### THE PROBLEM
Filter the entries, keeping every line with the word "html".

(PROVIDED DATA)

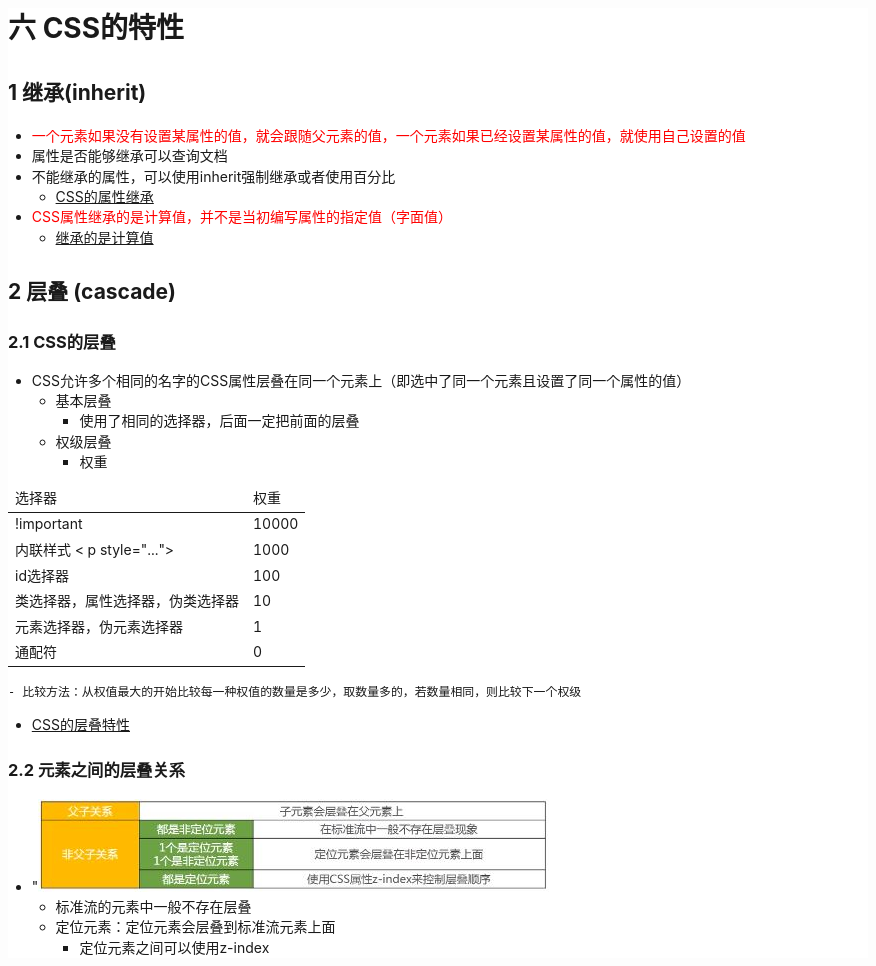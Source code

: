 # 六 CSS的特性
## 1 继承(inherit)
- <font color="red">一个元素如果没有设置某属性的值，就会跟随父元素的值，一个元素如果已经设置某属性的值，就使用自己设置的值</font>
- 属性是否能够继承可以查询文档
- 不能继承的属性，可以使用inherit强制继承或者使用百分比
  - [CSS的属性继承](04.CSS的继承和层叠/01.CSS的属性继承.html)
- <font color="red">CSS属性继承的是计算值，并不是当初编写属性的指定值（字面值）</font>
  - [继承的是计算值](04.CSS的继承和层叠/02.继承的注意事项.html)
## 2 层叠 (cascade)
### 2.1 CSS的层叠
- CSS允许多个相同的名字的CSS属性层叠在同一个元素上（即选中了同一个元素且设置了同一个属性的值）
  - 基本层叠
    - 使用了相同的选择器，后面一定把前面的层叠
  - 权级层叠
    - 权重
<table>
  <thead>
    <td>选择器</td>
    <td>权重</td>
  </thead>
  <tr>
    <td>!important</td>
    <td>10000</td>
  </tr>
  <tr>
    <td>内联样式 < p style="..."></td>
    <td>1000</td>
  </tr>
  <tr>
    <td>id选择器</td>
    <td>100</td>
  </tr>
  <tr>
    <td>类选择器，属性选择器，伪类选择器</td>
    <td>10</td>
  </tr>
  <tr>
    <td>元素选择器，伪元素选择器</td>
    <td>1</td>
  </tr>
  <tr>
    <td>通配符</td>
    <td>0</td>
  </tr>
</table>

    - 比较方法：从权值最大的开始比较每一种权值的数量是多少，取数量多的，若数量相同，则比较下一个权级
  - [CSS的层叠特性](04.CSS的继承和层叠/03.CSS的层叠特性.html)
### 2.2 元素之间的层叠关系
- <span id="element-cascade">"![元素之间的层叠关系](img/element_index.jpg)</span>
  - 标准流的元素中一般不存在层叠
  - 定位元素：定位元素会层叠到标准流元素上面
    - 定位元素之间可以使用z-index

(End PROVIDED DATA)

### SOLUTION
  - [CSS的属性继承](04.CSS的继承和层叠/01.CSS的属性继承.html)
  - [继承的是计算值](04.CSS的继承和层叠/02.继承的注意事项.html)
  - [CSS的层叠特性](04.CSS的继承和层叠/03.CSS的层叠特性.html)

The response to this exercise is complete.